KPK Ungkap Kerugian Negara Rp322,18 Miliar di Kasus Digitalisasi SPBU Pertamina
Gedung KPK/Dok. KPK
Komisi Pemberantasan Korupsi (KPK) mengungkap dugaan kerugian keuangan negara dalam kasus korupsi proyek digitalisasi stasiun pengisian bahan bakar umum (SPBU) PT Pertamina (Persero) periode 2018-2023 mencapai Rp322,18 miliar. Pelaksana Tugas Direktur Penyidikan KPK, Achmad Taufik Husein mengatakan nilai kerugian tersebut merupakan hasil penghitungan Badan Pemeriksa Keuangan (BPK) yang menemukan adanya pengaturan dan pengondisian dalam proses pengadaan proyek.
“Akibat pengaturan dan pengondisian yang dilakukan, terjadi rantai pengadaan berlapis hingga tiga sampai lima tingkat yang total mengakibatkan kerugian keuangan negara sekurang-kurangnya sebesar Rp322,18 miliar,” kata Taufik di Gedung Merah Putih KPK, Jakarta, Rabu (05/07/2026).
Menurut Taufik, kerugian negara berasal dari dua komponen utama. Pertama, kata Taufik pengadaan sistem pemantauan volume bahan bakar atau automatic tank gauge (ATG) yang mengakibatkan kerugian sebesar Rp193,75 miliar.
Kedua, lanjutnya, kemahalan harga dalam pengadaan mesin electronic data capture (EDC) yang kemudian perangkatnya diubah sehingga tidak sesuai spesifikasi, dengan nilai kerugian mencapai Rp128,42 miliar.
Diketahui, kasus ini merupakan bagian dari penyidikan dugaan korupsi proyek digitalisasi SPBU Pertamina yang telah dimulai KPK sejak September 2024. Sejak Januari 2025, penyidik KPK telah memeriksa sejumlah saksi untuk mengusut aliran proyek dan pihak-pihak yang diduga terlibat.

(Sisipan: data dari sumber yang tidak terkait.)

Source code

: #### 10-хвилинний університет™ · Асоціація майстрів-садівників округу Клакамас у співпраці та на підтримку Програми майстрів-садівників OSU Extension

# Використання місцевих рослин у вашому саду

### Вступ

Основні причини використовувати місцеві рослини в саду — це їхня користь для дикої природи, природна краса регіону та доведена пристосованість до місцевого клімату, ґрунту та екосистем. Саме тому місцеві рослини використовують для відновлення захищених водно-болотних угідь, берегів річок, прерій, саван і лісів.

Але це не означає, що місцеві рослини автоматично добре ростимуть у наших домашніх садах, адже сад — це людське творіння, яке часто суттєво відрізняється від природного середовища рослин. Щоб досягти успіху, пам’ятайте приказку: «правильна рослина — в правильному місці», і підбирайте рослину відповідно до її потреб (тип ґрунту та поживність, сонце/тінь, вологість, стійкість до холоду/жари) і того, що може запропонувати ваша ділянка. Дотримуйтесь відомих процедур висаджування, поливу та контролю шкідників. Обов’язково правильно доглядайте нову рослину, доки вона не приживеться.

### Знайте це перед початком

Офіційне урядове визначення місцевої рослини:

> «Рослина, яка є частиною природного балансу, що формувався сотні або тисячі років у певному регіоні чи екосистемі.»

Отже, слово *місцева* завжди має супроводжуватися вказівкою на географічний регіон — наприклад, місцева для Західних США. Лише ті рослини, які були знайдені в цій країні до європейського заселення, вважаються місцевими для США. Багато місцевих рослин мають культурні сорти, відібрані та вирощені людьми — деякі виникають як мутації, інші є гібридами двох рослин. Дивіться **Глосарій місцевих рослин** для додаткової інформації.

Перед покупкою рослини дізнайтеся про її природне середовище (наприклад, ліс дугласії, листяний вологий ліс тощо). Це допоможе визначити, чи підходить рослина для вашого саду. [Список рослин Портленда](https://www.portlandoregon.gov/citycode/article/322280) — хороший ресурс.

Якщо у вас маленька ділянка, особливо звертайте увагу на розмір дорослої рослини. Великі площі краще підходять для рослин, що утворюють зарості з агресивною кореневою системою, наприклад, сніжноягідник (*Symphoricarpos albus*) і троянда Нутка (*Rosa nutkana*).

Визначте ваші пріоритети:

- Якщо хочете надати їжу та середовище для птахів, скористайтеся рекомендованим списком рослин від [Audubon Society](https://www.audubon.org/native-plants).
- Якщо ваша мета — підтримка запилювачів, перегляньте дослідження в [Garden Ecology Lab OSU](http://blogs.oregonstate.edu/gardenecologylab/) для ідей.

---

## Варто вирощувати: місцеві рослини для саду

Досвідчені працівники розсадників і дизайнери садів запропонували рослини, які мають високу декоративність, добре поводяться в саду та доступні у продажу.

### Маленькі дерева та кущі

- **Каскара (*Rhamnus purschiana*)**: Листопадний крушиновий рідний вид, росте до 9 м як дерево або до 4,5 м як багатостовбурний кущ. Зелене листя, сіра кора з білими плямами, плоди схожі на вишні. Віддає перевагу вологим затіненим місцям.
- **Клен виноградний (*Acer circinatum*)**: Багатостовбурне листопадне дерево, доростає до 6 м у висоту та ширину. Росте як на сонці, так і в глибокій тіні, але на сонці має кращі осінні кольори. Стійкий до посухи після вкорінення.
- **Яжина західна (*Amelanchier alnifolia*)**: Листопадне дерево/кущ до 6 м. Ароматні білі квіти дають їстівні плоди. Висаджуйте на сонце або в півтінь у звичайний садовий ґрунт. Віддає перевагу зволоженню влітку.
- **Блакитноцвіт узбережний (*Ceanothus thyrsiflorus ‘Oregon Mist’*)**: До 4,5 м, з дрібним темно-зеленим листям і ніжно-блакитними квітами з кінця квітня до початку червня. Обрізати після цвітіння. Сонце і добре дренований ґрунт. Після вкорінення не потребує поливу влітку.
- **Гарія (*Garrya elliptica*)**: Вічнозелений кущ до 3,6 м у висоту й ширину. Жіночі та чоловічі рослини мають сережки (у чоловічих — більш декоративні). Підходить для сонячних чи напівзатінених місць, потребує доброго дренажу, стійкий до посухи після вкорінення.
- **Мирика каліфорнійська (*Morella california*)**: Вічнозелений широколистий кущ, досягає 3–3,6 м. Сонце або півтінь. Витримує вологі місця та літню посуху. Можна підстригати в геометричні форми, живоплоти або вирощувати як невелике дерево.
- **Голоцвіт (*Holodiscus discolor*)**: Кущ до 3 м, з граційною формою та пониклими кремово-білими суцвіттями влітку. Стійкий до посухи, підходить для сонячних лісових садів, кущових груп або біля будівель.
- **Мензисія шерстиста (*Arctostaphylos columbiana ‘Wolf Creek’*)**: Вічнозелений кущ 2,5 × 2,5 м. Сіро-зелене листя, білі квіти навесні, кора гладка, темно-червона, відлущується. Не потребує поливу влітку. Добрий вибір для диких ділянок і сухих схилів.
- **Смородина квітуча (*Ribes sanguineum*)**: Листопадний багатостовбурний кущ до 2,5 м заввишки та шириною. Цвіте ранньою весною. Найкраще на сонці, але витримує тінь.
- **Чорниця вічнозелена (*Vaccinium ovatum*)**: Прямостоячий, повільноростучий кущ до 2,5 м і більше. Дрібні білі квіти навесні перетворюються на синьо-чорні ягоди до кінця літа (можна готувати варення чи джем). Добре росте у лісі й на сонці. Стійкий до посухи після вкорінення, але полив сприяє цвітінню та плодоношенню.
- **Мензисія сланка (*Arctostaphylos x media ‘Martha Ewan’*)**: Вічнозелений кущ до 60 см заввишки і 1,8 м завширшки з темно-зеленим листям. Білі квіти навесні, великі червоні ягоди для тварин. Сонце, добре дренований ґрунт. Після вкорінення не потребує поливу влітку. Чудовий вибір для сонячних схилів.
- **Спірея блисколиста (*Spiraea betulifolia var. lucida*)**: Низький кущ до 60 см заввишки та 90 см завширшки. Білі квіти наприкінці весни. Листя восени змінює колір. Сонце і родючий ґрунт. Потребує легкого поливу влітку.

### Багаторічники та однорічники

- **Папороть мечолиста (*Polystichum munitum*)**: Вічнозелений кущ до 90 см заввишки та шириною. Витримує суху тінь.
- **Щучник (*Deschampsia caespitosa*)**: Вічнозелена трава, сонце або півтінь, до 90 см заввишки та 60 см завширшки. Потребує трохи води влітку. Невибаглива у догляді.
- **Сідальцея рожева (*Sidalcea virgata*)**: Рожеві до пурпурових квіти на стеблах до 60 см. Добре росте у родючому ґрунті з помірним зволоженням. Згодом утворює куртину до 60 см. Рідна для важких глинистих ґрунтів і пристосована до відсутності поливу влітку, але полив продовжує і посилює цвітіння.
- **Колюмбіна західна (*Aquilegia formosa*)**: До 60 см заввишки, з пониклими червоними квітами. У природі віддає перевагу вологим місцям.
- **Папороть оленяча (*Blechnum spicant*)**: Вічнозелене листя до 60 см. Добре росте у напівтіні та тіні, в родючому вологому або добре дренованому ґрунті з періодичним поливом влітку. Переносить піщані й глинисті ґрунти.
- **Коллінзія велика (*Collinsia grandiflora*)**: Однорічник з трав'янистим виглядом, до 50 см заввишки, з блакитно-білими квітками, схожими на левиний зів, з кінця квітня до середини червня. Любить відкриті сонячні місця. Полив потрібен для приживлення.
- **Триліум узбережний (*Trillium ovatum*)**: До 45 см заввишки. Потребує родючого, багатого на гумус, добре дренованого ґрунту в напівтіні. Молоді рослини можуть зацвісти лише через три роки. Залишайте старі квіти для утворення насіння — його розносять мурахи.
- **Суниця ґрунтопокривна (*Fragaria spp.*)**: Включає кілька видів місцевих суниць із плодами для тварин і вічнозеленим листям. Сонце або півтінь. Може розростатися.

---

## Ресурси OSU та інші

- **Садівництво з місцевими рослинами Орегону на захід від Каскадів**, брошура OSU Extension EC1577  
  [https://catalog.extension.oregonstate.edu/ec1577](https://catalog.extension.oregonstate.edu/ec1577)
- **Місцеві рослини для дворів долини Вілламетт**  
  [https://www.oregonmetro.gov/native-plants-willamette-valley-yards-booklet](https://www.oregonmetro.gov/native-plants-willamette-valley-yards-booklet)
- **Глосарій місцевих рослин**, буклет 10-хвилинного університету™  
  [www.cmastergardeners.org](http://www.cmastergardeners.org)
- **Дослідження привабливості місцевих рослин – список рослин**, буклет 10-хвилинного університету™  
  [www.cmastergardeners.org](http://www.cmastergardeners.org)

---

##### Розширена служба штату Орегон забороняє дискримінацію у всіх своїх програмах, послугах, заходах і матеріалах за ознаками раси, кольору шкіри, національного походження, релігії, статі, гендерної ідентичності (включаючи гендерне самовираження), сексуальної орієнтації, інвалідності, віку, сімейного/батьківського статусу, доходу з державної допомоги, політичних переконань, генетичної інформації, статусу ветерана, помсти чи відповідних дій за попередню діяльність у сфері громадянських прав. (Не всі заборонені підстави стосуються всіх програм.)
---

Pada Agustus 2025, KPK menyatakan penyidikan memasuki tahap akhir sambil menunggu penghitungan resmi kerugian negara bersama BPK.
Beberapa bulan kemudian, lembaga antirasuah itu mengungkap salah satu tersangka adalah Elvizar (EL), Direktur PT Pasifik Cipta Solusi (PCS), yang juga menjadi tersangka dalam perkara dugaan korupsi pengadaan mesin EDC di salah satu bank milik negara.
KPK akhirnya menahan tiga tersangka pada Selasa (04/08/2026), yakni DR, mantan Direktur Enterprise and Business Service pada perusahaan telekomunikasi pelat merah periode 2017-2019, WER, mantan Senior General Manager Strategic Sourcing Operation (SGM SSO) Procurement perusahaan telekomunikasi negara periode 2012-2020, serta EL selaku Direktur PT Pasifik Cipta Solusi.
Dalam hal ini, penyidik KPK menduga ketiganya berperan dalam pengaturan proyek yang memicu rantai pengadaan berlapis, sehingga menyebabkan lonjakan harga dan berujung pada kerugian negara ratusan miliar rupiah. KPK menegaskan penyidikan masih terus berjalan untuk menelusuri kemungkinan keterlibatan pihak lain dalam perkara tersebut.